Ed Roberts provided an overview of Steven Toulmin’s argumentation work as well as and in-depth look at ARM (Argument Metamodel) from the OMG (Object Management Group). Also discussed was a brief look at the SAEM (Software Assurance Evidence Model) which (along with ARM) forms the basis for adoption of standards by the RT&ES Forum for Assurance Case technologies.
Rance DeLong spoke on his continuing work on MILS architecture and how one can combine “assured” components into larger aggregates that are “assured” by construction according to specific rules.
Dr. Matsuno from the University of Tokyo presented their work, D-Case, on Assurance Cases under the umbrella of the DEOS project. They presented their soon-to-be-released Assurance Case development tool which has been implemented under the Eclipse framework. Also presented was their formulating process by which they develop Assurance Cases. They received feedback from the Forum on their process and tooling.
In the afternoon, Dr. Matsuno presented a dependability/assurance case from several different aspects including the following elements of their proposed assurance case: process, patterns, and projects.

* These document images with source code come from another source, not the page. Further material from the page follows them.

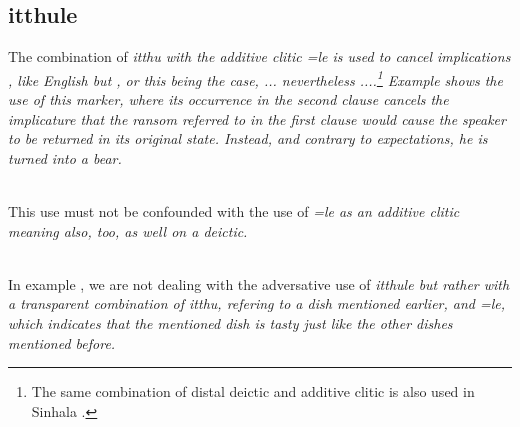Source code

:  
\subsection{itthule}\label{sec:wofo:itthule}

The combination of \em itthu \em with the additive clitic \em =le \em is used to cancel implications , like English \em but \em, or \em this being the case, ... nevertheless ...\em.\footnote{The same combination of distal deictic and additive clitic is also used in Sinhala \citep[55]{Jayawardena2004}.} Example  shows the use of this marker, where its occurrence in the second clause cancels the implicature that the ransom referred to in the first clause would cause the speaker to be returned in its original state. Instead, and contrary to expectations,  he is turned into a bear.
 
\\

This use must not be confounded with the use of \em =le \em as an additive clitic meaning \em also, too, as well \em on a deictic.


 \\
In example , we are not dealing with the adversative use of \em itthule \em but rather with a transparent combination of \em itthu\em, refering to a dish mentioned earlier, and \em =le\em, which indicates that the mentioned dish is tasty just like the other dishes mentioned before.
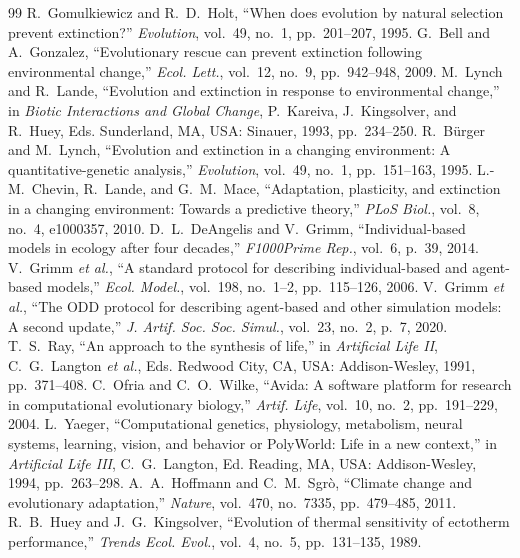 \documentclass[conference]{IEEEtran}
\begin{document}
\begin{thebibliography}{99}
 R.~Gomulkiewicz and R.~D.~Holt, ``When does evolution by natural selection prevent extinction?'' \emph{Evolution}, vol.~49, no.~1, pp.~201--207, 1995.
 G.~Bell and A.~Gonzalez, ``Evolutionary rescue can prevent extinction following environmental change,'' \emph{Ecol. Lett.}, vol.~12, no.~9, pp.~942--948, 2009.
 M.~Lynch and R.~Lande, ``Evolution and extinction in response to environmental change,'' in \emph{Biotic Interactions and Global Change}, P.~Kareiva, J.~Kingsolver, and R.~Huey, Eds. Sunderland, MA, USA: Sinauer, 1993, pp.~234--250.
 R.~B\"urger and M.~Lynch, ``Evolution and extinction in a changing environment: A quantitative-genetic analysis,'' \emph{Evolution}, vol.~49, no.~1, pp.~151--163, 1995.
 L.-M.~Chevin, R.~Lande, and G.~M.~Mace, ``Adaptation, plasticity, and extinction in a changing environment: Towards a predictive theory,'' \emph{PLoS Biol.}, vol.~8, no.~4, e1000357, 2010.
 D.~L.~DeAngelis and V.~Grimm, ``Individual-based models in ecology after four decades,'' \emph{F1000Prime Rep.}, vol.~6, p.~39, 2014.
 V.~Grimm \emph{et al.}, ``A standard protocol for describing individual-based and agent-based models,'' \emph{Ecol. Model.}, vol.~198, no.~1--2, pp.~115--126, 2006.
 V.~Grimm \emph{et al.}, ``The ODD protocol for describing agent-based and other simulation models: A second update,'' \emph{J. Artif. Soc. Soc. Simul.}, vol.~23, no.~2, p.~7, 2020.
 T.~S.~Ray, ``An approach to the synthesis of life,'' in \emph{Artificial Life II}, C.~G.~Langton \emph{et al.}, Eds. Redwood City, CA, USA: Addison-Wesley, 1991, pp.~371--408.
 C.~Ofria and C.~O.~Wilke, ``Avida: A software platform for research in computational evolutionary biology,'' \emph{Artif. Life}, vol.~10, no.~2, pp.~191--229, 2004.
 L.~Yaeger, ``Computational genetics, physiology, metabolism, neural systems, learning, vision, and behavior or PolyWorld: Life in a new context,'' in \emph{Artificial Life III}, C.~G.~Langton, Ed. Reading, MA, USA: Addison-Wesley, 1994, pp.~263--298.
 A.~A.~Hoffmann and C.~M.~Sgr\`o, ``Climate change and evolutionary adaptation,'' \emph{Nature}, vol.~470, no.~7335, pp.~479--485, 2011.
 R.~B.~Huey and J.~G.~Kingsolver, ``Evolution of thermal sensitivity of ectotherm performance,'' \emph{Trends Ecol. Evol.}, vol.~4, no.~5, pp.~131--135, 1989.

\end{thebibliography}
\end{document}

Joe Jarzombek from DHS presented and led a good discussion on the importance of software assurance particularly from a known vulnerabilities and cybersecurity perspective. He also covered the importance of tools in being able to determine whether known vulnerabilities were addressed during software development and at run-time.
Edwin Lee, Raytheon covered The Open Group Pocket Guide to Open Systems Architecture, the purpose of which is to provide a dynamic executive-level guide to Open Systems Architecture; highlighting the landscape, the applications for specific architecture, and the business value in general for Open Systems Architecture. The RT&ES Wiki is used as the latest reference for the current work. Glen Logan, DoD Biometrics, US Army, covered the MOSA architecture framework.
There was consensus from the Forum that the Assurance Case would be the technology, and indeed had de facto industry support, that was an encompassing technique for capturing precise (e.g., Formal Mathematical Methods) as well as less precise assurance arguments for target systems. The Assurance Case can capture arguments and data at all the different stages of design and development and would be a good way forward to incorporate into our best practices.
Coordinate with Dr. Matsuno and his development effort to make sure that both their processes and tools would be useful and available to Forum members.
There will be follow-up conference calls and online web conferencing sessions hosted by RT&ES to advance much of the work that was started or furthered in these sessions.